Once while quietly tending to garden tasks and lost in my thoughts, I felt a presence. I slowly look over my shoulder and there they were--less than six feet away, probably wondering when I'd stop blocking their access to the raspberries.
Our hearts broke again the day we discovered one of the fawns fell to the same fate its mother had. I gently carried its body into the woods, placing water and berry leaves in its mouth and covering its body with roses. Deer have been a significant aspect of my life for as long as I can remember and the unnatural death of one, cuts deeply into my essence.
Several times throughout my life, deer has presented its graciousness and beauty to me in personal, memorable and often potent ways.

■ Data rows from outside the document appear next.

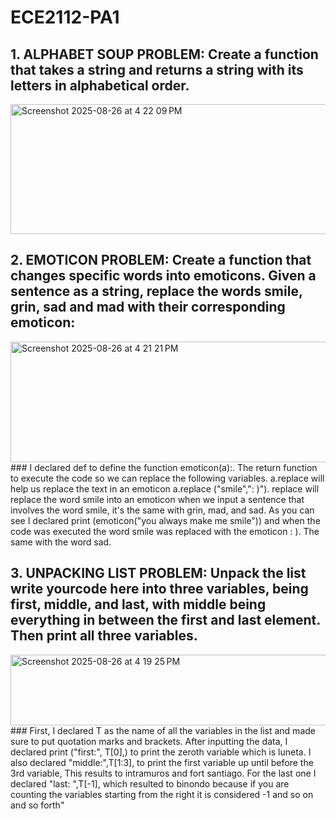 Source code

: # ECE2112-PA1
## 1. ALPHABET SOUP PROBLEM: Create a function that takes a string and returns a string with its letters in alphabetical order.
<img width="1185" height="208" alt="Screenshot 2025-08-26 at 4 22 09 PM" src="https://github.com/user-attachments/assets/97e78121-98da-484d-bfc5-acfc6776b20d" />

## 2. EMOTICON PROBLEM: Create a function that changes specific words into emoticons. Given a sentence as a string, replace the words smile, grin, sad and mad with their corresponding emoticon:
<img width="1192" height="193" alt="Screenshot 2025-08-26 at 4 21 21 PM" src="https://github.com/user-attachments/assets/ef922895-8a28-4361-90fe-2c5b6da9d055" />
### I declared def to define the function emoticon(a):. The return function to execute the code so we can replace the following variables. a.replace will help us replace the text in an emoticon a.replace ("smile",": )"). replace will replace the word smile into an emoticon when we input a sentence that involves the word smile, it's the same with grin, mad, and sad. As you can see I declared print (emoticon("you always make me smile")) and when the code was executed the word smile was replaced with the emoticon : ). The same with the word sad.

## 3. UNPACKING LIST PROBLEM: Unpack the list write yourcode here into three variables, being first, middle, and last, with middle being everything in between the first and last element. Then print all three variables. 
<img width="1197" height="113" alt="Screenshot 2025-08-26 at 4 19 25 PM" src="https://github.com/user-attachments/assets/2d9c328c-67ef-44ef-8cb6-7f52879a72b3" />
### First, I declared T as the name of all the variables in the list and made sure to put quotation marks and brackets. After inputting the data, I declared print ("first:", T[0],) to print the zeroth variable which is luneta. I also declared "middle:",T[1:3], to print the first variable up until before the 3rd variable, This results to  intramuros and fort santiago. For the last one I declared "last: ",T[-1], which resulted to binondo because if you are counting the variables starting from the right it is considered -1 and so on and so forth"
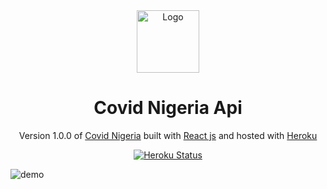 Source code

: <div align="center">
  <img alt="Logo" src="https://rawcdn.githack.com/OgunwoleOluwatobi/Covid-Nigeria/91cfacebb26ddce23c9aaabe8f19fbf81a105691/client/src/images/logo.png" width="100" />
</div>
<h1 align="center">
  Covid Nigeria Api
</h1>
<p align="center">
  Version 1.0.0 of <a href="https://www.covidnigeria.ga" target="_blank">Covid Nigeria</a> built with <a href="https://www.reactjs.org/" target="_blank">React js</a> and hosted with <a href="https://www.heroku.com/" target="_blank">Heroku</a>
</p>
<p align="center">
  <a href="https://dashboard.heroku.com/apps/covid-nigeria-api/deploy/github" target="_blank">
    <img src="https://heroku-badge.herokuapp.com/?app=covid-nigeria-api" alt="Heroku Status" />
  </a>
</p>

![demo](https://rawcdn.githack.com/OgunwoleOluwatobi/Covid-Nigeria/91cfacebb26ddce23c9aaabe8f19fbf81a105691/client/src/images/demo.png)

When I was seven years old, my uncle once found me on the edge of the woods near his riverside cabin in upstate New York. I was bent at the waist exchanging breath with a young fawn while its mother alertly stood nearby watching over us. Soft against my cheeks, the fawn's breath smelled like freshly cut grass mixed with spruce and cedar bark. Mine probably smelled of apple slices, American cheese and Cheerios.
As my uncle neared, the doe positioned her body in front of us and firmly nudged her fawn towards the trees. The young deer bound into the brush and the doe looked at me surely wondering why I had not hopped behind the salal as well.
I remember my uncle stopped, lowering his nearly seven-foot frame into a squat.
"So, you've adopted that one?", he softly said to the deer while nodding towards me.
The doe turned her head toward me, then back to him.
He smiled at me, his little niece perfectly happy to live with the deer, and shook his head. And the doe, deciding I would not make a very smart deer, turned and walked into the trees, her side gently brushing against my back as she departed.